What a shame that the show is so determined to generate laughs, because there's alot of melancholy at its core, and I wish it would explore that more.  At its best, Roadies gracefully depicts how sad and lonely life on the road can be.  These characters are always moving around with no place to call home.  The relationships they form in certain cities cannot sustain themselves.  They're constantly cycling from large, sterile arenas to cramped, dehumanizing tour buses.  And all of this work is for a band that probably doesn't know all of their names, and fans who definitely don't.  The show doesn't necessarily need to become a bleak drama, but leaning into its dramatic elements would add layers that could help sell everything it has to offer.
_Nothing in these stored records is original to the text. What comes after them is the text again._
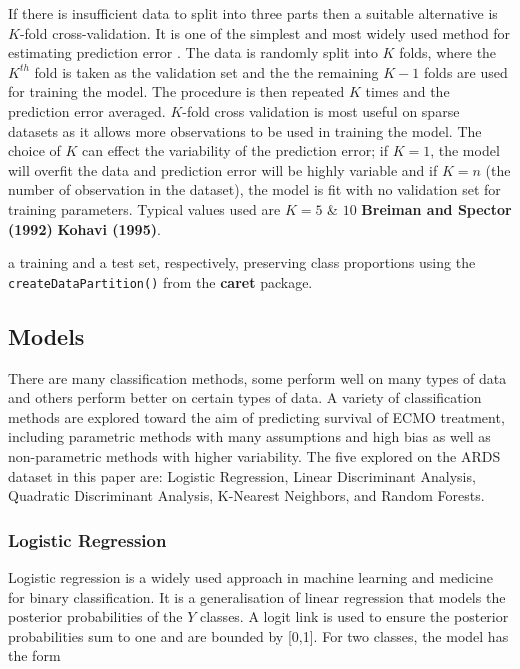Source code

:\documentclass[12pt,]{article}
\begin{document}
If there is insufficient data to split into three parts then a suitable
alternative is \(K\)-fold cross-validation. It is one of the simplest
and most widely used method for estimating prediction error
\citep{hastie_elements_2009}. The data is randomly split into \(K\)
folds, where the \(K^{th}\) fold is taken as the validation set and the
the remaining \(K-1\) folds are used for training the model. The
procedure is then repeated \(K\) times and the prediction error
averaged. \(K\)-fold cross validation is most useful on sparse datasets
as it allows more observations to be used in training the model. The
choice of \(K\) can effect the variability of the prediction error; if
\(K=1\), the model will overfit the data and prediction error will be
highly variable and if \(K=n\) (the number of observation in the
dataset), the model is fit with no validation set for training
parameters. Typical values used are \(K=5\) \& \(10\)
\citep{hastie_elements_2009} \textbf{Breiman and Spector (1992)}
\textbf{Kohavi (1995)}.

a training and a test set, respectively, preserving class proportions
using the \texttt{createDataPartition()} from the \textbf{caret}
package.

\subsection{Models}\label{models}

There are many classification methods, some perform well on many types
of data and others perform better on certain types of data. A variety of
classification methods are explored toward the aim of predicting
survival of ECMO treatment, including parametric methods with many
assumptions and high bias as well as non-parametric methods with higher
variability. The five explored on the ARDS dataset in this paper are:
Logistic Regression, Linear Discriminant Analysis, Quadratic
Discriminant Analysis, K-Nearest Neighbors, and Random Forests.

\subsubsection{Logistic Regression}\label{logistic-regression}

Logistic regression is a widely used approach in machine learning and
medicine for binary classification. It is a generalisation of linear
regression that models the posterior probabilities of the \(Y\) classes.
A logit link is used to ensure the posterior probabilities sum to one
and are bounded by {[}0,1{]}. For two classes, the model has the form
\end{document}
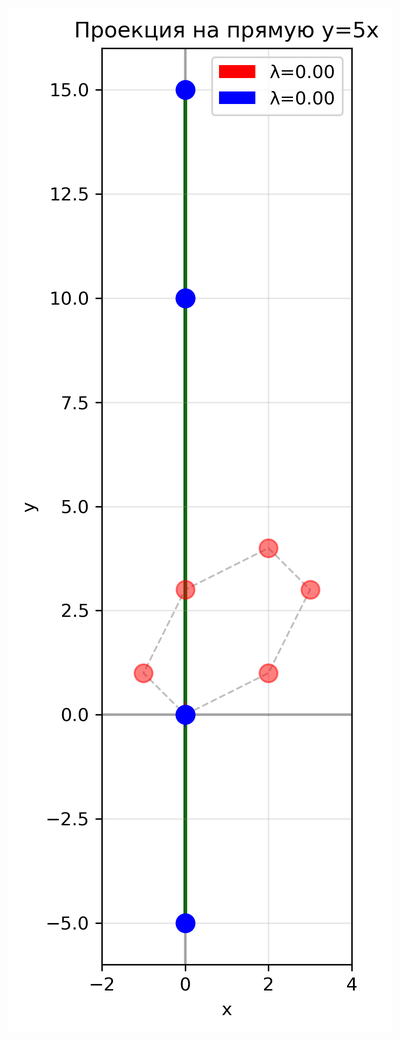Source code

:\begin{figure}[h]
\begin{minipage}{0.31\textwidth}
\includegraphics[width=\textwidth]{images/task1/projection_y_bx.png}

\end{minipage}
\end{figure}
Despite my love of the sadness at the center of the show, I do think when its frothiness works, it works really well.  Ultimately, that's what makes Roadies so enjoyable and easy to watch -- even its melancholy is light and low-stakes.  Cameron Crowe's golden-hued earnestness can be a little silly, but it goes down easily, which makes for an extremely relaxing viewing experience.  Roadies doesn't ask much from its audience, save the ability to stomach a bunch of indulgent musician cameos.  Maybe it's the minimal risk that makes the show's flaws simple to shrug off and its high points so charming.

No episode better embodies the push and pull between that capacity for greatness and pure trash than Sunday's installment, "The City Whose Name Must Not Be Spoken."  In it, the crew finds their rare day off thwarted when Reg breaks a sacred rule by uttering the word "Cincinnati" on the tour bus, forcing everyone to go through the bizarre, difficult process of breaking the curse inflicted on them.  The break from the usual concert prepping structure allows for the show to play around in its sweet spot, making ample time for the characters to just hang out and bounce off of each other.  What makes these people fascinating is learning all of the rituals and superstitions and shared history they have.  At a certain point though, the follow-through on everyone trying to break this curse becomes over-the-top and insufferable.  And between all of those lovely hangout moments comes annoying antics that threaten to ruin the goodwill built up a minute earlier.

This is the kind of episode that has that great scene in the beginning with the ladies of the crew using what little time they have to maintain their hygiene between cities.  Then it has scenes where it continues to try and push romance onto Kelly Ann and Reg, an awkward road best not traveled down.  There's a beautiful shared moment that the crew has while My Morning Jacket's Jim James -- oh yeah, he's in this episode for some reason -- performs a song by The Who.  But then there's also a moment where it checks in on former crewmember Phil, who is literally in outer space.  I wish I was kidding.

So Roadies isn't actually good, but it has the tools in place to get there.  The cast is appealing, the vibe is nice, and the show really does seem to be trying.  I can see this becoming a mix between Party Down (finding unique stories to tell within each week's venue) and Slings & Arrows (a behind the scenes series about performers and those who make those performances happen).  But even if it never does reach those heights, that wouldn't be so bad, because it's already one of the shows I most look forward to every week.  Let's hope it does get better though, so I could at least feel less bad about loving it so much.